Shares in WestJet and Air Canada (B shares) fell 4.3% and 0.7%, respectively, yesterday as both carriers reported weaker load factors for the month of June (see below). WestJet President and CEO, Sean Durfy stated, “we anticipate second quarter revenue per available seat mile (RASM) to be in line with our original expectations of a second quarter year-over-year decline of 16 to 18%”. It's a cold world out there.
Mr Durfy added, “as we move into the second half of 2009, we will continue to assess our capacity and where we are deploying our aircraft”.
Gol’s shares gained 1.8% as the carrier’s shift in focus to defend yields appears to be paying off. In its Jun-2009 traffic report, Gol noted, “this seasonal positioning reflected the strategic reduction in yield, which reached its lowest level of the year in June, below the BRL 19.43 cents (USD 9.43 cents) recorded in 2Q2008. For the second quarter as a whole, yield increased in year-over-year terms, but was below the BRL 21.93 cents (USD 11.11 cents) posted in the first quarter, albeit within the Company’s expectations”.
Meanwhile, Republic Airways’ stock continues to bounce around after its acquisition spree last month, with Avondale Partners carving its price target for the carrier from USD19 to just USD4, stating a “riskier business model and investor doubts will likely drive Republic shares downward until the likely outcome of recent acquisitions is clearer”.
North & South America selected airlines daily share price movements (% change): 06-Jul-09
WestJet, Air Canada loads down in June
WestJet announced June traffic results with a load factor of 72.9%. Revenue passenger miles (RPM) decreased 7.1% year-on-year and capacity (ASMs), declined 2.5% over the same period.
President and CEO, Sean Durfy stated, “we continue to tackle the difficulties of a tough economy”. He added, “staying true to our fundamentals is extremely important in this challenging time for the airline industry.
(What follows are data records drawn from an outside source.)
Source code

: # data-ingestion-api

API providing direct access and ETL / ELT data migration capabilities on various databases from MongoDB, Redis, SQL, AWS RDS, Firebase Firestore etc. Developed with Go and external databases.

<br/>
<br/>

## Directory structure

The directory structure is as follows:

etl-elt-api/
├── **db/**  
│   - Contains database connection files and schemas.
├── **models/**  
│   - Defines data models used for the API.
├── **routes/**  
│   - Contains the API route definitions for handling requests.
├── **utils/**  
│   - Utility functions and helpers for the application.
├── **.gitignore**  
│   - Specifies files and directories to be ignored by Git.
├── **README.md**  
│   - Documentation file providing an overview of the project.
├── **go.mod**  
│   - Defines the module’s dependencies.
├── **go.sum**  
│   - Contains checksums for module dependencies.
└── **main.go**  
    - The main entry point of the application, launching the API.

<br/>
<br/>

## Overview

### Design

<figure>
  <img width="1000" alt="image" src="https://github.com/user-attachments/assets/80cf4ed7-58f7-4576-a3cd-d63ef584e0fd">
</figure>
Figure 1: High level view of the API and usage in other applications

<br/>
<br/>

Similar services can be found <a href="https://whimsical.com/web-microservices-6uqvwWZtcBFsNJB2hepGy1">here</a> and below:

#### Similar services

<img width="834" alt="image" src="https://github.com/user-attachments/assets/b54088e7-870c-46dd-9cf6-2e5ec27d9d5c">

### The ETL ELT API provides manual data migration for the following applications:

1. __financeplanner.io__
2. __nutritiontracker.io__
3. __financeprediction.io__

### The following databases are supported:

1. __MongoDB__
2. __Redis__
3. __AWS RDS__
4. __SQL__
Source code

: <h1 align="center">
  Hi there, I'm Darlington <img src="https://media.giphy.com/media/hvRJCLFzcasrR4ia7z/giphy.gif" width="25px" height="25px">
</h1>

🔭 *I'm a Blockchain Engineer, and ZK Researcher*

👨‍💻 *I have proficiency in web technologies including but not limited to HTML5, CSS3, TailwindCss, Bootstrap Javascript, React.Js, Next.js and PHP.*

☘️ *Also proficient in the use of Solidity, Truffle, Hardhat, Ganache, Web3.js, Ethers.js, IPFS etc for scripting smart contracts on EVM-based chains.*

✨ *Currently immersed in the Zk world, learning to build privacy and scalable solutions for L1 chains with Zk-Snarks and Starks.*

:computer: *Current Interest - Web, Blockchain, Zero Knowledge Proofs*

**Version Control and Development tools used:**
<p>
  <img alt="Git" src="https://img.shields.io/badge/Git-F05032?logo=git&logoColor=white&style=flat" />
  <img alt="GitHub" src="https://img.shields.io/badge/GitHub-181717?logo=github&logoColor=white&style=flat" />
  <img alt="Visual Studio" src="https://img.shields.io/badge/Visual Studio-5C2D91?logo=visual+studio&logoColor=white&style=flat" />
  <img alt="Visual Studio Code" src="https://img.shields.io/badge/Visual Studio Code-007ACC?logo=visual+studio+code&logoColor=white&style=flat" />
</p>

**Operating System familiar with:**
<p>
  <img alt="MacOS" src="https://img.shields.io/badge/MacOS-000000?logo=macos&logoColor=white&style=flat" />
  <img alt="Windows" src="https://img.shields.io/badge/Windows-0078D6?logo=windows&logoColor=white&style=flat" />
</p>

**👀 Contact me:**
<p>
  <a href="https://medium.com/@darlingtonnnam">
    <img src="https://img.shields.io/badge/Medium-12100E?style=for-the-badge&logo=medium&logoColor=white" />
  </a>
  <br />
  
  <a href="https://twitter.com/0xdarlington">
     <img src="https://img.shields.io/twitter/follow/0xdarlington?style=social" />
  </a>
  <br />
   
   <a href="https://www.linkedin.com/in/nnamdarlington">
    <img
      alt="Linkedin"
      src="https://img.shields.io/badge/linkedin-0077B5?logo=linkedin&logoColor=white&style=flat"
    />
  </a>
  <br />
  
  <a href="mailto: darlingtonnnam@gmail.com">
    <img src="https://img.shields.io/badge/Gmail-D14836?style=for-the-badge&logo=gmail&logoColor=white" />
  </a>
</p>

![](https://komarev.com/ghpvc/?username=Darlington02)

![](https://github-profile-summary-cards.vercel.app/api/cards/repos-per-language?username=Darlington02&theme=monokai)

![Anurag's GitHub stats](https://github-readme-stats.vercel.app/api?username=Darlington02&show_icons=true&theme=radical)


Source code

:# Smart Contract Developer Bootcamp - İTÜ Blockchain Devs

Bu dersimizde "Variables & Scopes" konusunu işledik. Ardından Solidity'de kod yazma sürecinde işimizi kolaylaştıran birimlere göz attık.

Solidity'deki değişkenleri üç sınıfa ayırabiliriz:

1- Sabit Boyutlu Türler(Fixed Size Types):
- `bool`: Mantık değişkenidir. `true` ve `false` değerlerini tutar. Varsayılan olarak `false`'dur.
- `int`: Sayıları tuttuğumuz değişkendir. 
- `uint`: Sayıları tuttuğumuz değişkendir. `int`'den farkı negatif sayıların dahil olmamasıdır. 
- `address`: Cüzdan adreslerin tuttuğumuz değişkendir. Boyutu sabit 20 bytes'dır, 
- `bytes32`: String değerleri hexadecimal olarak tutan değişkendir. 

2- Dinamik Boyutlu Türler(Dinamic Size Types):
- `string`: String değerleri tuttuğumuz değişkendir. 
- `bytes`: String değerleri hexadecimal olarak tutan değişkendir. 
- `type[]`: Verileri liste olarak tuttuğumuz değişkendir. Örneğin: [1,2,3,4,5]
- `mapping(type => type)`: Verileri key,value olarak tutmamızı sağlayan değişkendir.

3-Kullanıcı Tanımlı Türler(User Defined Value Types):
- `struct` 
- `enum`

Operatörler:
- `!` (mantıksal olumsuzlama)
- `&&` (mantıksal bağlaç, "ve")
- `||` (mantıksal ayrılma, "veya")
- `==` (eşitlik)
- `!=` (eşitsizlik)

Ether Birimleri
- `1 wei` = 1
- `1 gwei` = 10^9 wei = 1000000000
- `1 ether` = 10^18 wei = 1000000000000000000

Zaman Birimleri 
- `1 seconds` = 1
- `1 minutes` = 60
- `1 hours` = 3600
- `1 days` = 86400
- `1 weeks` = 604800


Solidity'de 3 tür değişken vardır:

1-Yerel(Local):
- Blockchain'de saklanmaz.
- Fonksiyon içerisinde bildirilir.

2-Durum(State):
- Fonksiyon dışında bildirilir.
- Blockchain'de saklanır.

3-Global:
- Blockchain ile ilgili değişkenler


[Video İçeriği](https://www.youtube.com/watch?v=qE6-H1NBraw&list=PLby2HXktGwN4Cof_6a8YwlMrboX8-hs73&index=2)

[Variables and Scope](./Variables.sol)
As we continue adapting to the demand environment, we are thankful for our WestJetters who are tirelessly demonstrating an overwhelming willingness to help us reduce costs, while ensuring that our guests are always experiencing exceptional service."
In mid-June, WestJet bought out the lease of an 800-series aircraft that it took delivery of in early 2009. Mr Durfy stated, “it is important for us to explore every area where we can save, and find the most effective opportunities to deploy capital”.
Air Canada meanwhile reported a load factor of 80.9% on a consolidated basis with Jazz, versus 82.2% in Jun-2008, a decrease of 1.3 ppts. System traffic decreased 9.1% on a capacity reduction of 7.6% system wide. Air Canada mainline reported a load factor of 82.2% in June 2009 compared to 83.1% in June 2008; a decrease of 0.9 percentage points. The mainline carrier flew 9.4% fewer revenue passenger miles (RPMs) in June 2009 than in June 2008 on a capacity decrease of 8.5%.
President and CEO, Calin Rovinescu, stated, “our disciplined approach to capacity management continues to produce relatively stable load factors across our network, despite the on-going negative impact of a weak economy on the industry overall. We will continue to ensure assets are efficiently deployed as we pursue new strategic revenue generation opportunities”.